Top of Dataset content
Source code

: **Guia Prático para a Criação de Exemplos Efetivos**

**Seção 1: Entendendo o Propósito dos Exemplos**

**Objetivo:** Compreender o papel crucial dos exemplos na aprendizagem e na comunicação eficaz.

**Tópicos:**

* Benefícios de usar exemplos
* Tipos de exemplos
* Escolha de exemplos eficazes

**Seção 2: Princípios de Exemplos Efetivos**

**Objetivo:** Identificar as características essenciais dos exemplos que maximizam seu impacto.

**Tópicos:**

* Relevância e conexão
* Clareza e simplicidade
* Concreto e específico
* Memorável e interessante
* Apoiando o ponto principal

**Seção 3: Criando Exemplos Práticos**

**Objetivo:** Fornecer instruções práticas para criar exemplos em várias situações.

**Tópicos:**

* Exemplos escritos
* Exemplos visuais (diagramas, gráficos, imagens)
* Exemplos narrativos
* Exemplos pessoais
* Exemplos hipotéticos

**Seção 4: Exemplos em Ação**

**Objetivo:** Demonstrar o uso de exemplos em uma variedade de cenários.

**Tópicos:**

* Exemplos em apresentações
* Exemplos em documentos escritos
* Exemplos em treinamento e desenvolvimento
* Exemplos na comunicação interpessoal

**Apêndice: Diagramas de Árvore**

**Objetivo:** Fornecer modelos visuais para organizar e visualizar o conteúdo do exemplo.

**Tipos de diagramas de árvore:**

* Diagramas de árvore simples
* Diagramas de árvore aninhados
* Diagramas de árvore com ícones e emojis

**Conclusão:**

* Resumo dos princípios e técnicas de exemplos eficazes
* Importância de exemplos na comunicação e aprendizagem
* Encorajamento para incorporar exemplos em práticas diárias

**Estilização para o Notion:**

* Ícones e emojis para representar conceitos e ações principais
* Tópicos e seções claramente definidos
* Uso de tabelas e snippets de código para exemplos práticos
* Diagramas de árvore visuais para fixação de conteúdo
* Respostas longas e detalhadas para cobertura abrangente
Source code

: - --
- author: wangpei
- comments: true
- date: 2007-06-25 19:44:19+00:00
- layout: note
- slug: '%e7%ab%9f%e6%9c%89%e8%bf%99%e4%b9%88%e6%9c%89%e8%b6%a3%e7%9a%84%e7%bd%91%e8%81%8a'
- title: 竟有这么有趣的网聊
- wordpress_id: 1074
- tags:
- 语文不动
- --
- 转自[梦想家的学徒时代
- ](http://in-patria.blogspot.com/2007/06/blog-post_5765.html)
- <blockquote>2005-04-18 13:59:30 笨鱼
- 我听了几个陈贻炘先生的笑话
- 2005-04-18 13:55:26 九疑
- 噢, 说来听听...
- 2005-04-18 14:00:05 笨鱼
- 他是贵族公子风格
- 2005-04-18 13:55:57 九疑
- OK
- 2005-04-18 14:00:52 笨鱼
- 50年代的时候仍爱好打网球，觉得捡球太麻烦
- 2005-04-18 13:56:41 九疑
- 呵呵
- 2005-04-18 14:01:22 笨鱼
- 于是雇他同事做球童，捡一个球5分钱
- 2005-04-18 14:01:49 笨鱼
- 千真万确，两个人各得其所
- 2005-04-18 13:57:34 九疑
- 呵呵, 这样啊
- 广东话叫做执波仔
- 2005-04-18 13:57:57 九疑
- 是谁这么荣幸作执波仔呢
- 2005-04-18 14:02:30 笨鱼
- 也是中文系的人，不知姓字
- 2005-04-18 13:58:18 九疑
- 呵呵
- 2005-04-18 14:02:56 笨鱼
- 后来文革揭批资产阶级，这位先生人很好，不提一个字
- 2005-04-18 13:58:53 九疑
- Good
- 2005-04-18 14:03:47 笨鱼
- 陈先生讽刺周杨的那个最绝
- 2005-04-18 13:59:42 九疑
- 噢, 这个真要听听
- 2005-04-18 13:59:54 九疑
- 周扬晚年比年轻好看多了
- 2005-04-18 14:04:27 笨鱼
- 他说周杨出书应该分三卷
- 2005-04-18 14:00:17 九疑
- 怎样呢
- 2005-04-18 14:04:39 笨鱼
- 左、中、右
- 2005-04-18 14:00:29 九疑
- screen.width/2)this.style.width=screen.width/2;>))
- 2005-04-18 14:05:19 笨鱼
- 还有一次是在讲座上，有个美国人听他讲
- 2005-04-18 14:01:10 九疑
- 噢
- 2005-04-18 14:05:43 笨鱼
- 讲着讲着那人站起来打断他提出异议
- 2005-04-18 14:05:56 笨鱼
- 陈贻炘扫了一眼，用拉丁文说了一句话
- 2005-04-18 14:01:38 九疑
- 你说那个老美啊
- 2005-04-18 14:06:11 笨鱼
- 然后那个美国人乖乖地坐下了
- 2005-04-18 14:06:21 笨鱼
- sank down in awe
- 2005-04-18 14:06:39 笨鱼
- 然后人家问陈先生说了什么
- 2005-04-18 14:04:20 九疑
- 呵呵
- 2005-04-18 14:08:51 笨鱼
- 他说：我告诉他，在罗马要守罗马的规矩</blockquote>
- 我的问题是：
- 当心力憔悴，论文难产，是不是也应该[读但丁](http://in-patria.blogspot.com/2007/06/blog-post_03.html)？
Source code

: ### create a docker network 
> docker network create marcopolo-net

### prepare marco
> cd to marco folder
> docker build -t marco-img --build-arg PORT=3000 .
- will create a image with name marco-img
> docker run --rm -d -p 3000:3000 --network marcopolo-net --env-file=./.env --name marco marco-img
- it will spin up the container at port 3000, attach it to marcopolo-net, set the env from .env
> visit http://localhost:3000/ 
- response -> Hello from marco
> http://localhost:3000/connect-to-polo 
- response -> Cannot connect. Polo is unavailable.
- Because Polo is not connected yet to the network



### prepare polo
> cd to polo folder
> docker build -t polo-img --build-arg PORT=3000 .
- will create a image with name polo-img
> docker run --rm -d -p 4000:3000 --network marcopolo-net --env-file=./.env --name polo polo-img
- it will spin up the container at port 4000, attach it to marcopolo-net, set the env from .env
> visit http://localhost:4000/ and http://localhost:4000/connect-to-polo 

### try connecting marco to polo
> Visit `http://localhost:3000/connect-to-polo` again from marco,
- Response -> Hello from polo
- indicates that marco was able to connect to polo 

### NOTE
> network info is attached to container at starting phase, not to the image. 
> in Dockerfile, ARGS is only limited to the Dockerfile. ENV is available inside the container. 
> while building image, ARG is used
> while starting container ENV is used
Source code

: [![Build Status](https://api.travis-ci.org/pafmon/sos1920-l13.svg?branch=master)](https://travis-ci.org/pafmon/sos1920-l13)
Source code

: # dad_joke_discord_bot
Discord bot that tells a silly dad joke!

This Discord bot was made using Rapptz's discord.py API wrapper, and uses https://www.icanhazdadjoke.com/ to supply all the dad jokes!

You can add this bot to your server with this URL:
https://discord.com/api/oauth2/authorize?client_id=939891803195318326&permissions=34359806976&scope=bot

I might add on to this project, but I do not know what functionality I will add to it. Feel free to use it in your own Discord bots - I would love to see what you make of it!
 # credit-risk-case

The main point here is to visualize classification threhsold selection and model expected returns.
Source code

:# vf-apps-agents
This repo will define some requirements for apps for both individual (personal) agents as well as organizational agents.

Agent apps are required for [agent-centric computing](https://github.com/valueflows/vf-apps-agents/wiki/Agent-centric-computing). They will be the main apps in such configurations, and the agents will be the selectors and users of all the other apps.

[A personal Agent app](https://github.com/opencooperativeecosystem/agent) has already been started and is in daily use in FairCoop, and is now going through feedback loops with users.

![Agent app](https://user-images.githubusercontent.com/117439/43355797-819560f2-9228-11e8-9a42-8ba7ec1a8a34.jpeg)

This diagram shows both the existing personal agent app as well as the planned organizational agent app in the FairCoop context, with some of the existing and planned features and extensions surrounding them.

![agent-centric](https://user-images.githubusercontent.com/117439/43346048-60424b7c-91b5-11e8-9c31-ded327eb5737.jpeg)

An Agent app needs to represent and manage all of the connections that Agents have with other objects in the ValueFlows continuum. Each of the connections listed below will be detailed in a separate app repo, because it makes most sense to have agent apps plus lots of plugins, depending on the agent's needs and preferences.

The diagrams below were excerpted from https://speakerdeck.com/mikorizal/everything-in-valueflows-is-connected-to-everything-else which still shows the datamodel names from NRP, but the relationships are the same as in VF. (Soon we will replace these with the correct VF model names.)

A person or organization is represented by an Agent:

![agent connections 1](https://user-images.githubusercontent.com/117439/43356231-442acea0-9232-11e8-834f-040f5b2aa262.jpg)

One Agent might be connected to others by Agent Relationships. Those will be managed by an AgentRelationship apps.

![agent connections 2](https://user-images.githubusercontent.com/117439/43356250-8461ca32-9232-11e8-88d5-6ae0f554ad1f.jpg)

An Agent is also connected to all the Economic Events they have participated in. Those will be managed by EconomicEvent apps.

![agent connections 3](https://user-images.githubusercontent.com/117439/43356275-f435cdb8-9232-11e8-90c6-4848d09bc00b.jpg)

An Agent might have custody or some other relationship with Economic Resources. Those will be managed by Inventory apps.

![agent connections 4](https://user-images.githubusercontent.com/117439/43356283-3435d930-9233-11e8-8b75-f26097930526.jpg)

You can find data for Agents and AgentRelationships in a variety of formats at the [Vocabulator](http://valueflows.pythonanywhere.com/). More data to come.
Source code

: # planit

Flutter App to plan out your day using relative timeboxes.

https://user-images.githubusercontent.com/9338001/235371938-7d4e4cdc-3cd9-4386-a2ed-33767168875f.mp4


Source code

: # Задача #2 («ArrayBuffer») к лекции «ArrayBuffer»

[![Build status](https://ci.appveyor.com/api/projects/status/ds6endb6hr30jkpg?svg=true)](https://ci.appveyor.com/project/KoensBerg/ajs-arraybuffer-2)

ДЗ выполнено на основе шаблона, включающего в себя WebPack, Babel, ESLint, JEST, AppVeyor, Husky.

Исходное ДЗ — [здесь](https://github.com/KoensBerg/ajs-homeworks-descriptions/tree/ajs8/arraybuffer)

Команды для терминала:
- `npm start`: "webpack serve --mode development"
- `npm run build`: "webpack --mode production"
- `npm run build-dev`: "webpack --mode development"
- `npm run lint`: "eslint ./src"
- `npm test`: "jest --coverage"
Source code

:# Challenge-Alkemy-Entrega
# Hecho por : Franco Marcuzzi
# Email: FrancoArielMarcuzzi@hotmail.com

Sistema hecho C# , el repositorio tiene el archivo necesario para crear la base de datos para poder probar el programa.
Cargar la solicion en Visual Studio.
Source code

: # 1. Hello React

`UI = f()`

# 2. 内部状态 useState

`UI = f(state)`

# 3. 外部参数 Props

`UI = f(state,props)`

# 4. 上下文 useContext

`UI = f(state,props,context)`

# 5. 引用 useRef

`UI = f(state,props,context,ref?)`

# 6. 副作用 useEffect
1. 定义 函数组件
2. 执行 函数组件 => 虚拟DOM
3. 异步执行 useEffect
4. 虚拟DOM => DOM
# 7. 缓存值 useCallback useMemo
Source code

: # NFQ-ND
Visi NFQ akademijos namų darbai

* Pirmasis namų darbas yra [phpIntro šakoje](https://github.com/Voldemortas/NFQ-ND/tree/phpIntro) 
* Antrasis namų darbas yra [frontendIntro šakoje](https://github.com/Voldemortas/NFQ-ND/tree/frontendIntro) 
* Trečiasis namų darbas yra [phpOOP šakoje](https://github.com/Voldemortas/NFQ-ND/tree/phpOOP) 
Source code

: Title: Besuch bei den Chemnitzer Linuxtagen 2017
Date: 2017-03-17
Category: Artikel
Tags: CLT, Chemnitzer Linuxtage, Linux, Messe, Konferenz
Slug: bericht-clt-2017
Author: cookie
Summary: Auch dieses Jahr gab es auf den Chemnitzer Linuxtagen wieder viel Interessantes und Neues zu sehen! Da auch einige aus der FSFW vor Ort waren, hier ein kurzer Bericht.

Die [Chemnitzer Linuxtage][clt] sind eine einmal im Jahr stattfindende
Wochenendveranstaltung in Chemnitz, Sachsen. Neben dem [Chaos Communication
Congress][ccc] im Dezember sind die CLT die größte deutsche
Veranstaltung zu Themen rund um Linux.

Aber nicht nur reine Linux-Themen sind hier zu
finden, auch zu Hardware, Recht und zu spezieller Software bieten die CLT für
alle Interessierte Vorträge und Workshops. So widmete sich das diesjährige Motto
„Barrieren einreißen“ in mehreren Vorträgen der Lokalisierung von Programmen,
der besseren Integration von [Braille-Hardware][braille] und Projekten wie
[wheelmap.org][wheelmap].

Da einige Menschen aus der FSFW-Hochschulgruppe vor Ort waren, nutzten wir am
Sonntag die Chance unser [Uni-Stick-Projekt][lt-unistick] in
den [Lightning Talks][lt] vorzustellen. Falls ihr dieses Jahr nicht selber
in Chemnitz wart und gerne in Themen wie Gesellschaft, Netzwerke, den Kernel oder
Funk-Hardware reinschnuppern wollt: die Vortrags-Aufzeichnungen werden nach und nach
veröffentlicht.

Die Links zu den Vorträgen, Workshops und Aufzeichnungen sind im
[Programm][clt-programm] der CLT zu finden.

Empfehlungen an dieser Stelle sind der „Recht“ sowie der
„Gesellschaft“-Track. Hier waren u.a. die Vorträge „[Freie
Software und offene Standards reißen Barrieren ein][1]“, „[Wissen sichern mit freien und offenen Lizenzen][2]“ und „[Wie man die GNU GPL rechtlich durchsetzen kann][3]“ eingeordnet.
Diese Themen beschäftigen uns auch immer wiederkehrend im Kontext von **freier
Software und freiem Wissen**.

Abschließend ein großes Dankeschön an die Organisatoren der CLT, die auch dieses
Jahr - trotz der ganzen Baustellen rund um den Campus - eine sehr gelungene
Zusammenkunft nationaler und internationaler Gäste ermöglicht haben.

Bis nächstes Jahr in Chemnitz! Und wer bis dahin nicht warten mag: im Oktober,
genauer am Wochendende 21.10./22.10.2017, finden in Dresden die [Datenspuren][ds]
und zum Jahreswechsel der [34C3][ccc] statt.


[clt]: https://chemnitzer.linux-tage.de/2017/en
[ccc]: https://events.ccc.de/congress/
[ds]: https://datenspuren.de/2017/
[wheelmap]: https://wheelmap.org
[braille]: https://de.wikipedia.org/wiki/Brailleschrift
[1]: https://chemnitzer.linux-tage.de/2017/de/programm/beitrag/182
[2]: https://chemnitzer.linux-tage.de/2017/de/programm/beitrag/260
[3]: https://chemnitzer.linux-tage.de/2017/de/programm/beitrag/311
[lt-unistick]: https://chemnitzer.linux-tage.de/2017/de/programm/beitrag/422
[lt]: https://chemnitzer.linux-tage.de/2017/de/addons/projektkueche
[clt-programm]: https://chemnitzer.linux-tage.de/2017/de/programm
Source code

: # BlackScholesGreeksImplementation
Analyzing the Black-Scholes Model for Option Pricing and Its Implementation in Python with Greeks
Bottom of Dataset content
_Exercise directions:_
All lines from the opening of the records through the line where "Exemplos em Ação**" occurs are to be output verbatim. No other line belongs in the answer.

_Written response:_
Source code

: **Guia Prático para a Criação de Exemplos Efetivos**

**Seção 1: Entendendo o Propósito dos Exemplos**

**Objetivo:** Compreender o papel crucial dos exemplos na aprendizagem e na comunicação eficaz.

**Tópicos:**

* Benefícios de usar exemplos
* Tipos de exemplos
* Escolha de exemplos eficazes

**Seção 2: Princípios de Exemplos Efetivos**

**Objetivo:** Identificar as características essenciais dos exemplos que maximizam seu impacto.

**Tópicos:**

* Relevância e conexão
* Clareza e simplicidade
* Concreto e específico
* Memorável e interessante
* Apoiando o ponto principal

**Seção 3: Criando Exemplos Práticos**

**Objetivo:** Fornecer instruções práticas para criar exemplos em várias situações.

**Tópicos:**

* Exemplos escritos
* Exemplos visuais (diagramas, gráficos, imagens)
* Exemplos narrativos
* Exemplos pessoais
* Exemplos hipotéticos

**Seção 4: Exemplos em Ação**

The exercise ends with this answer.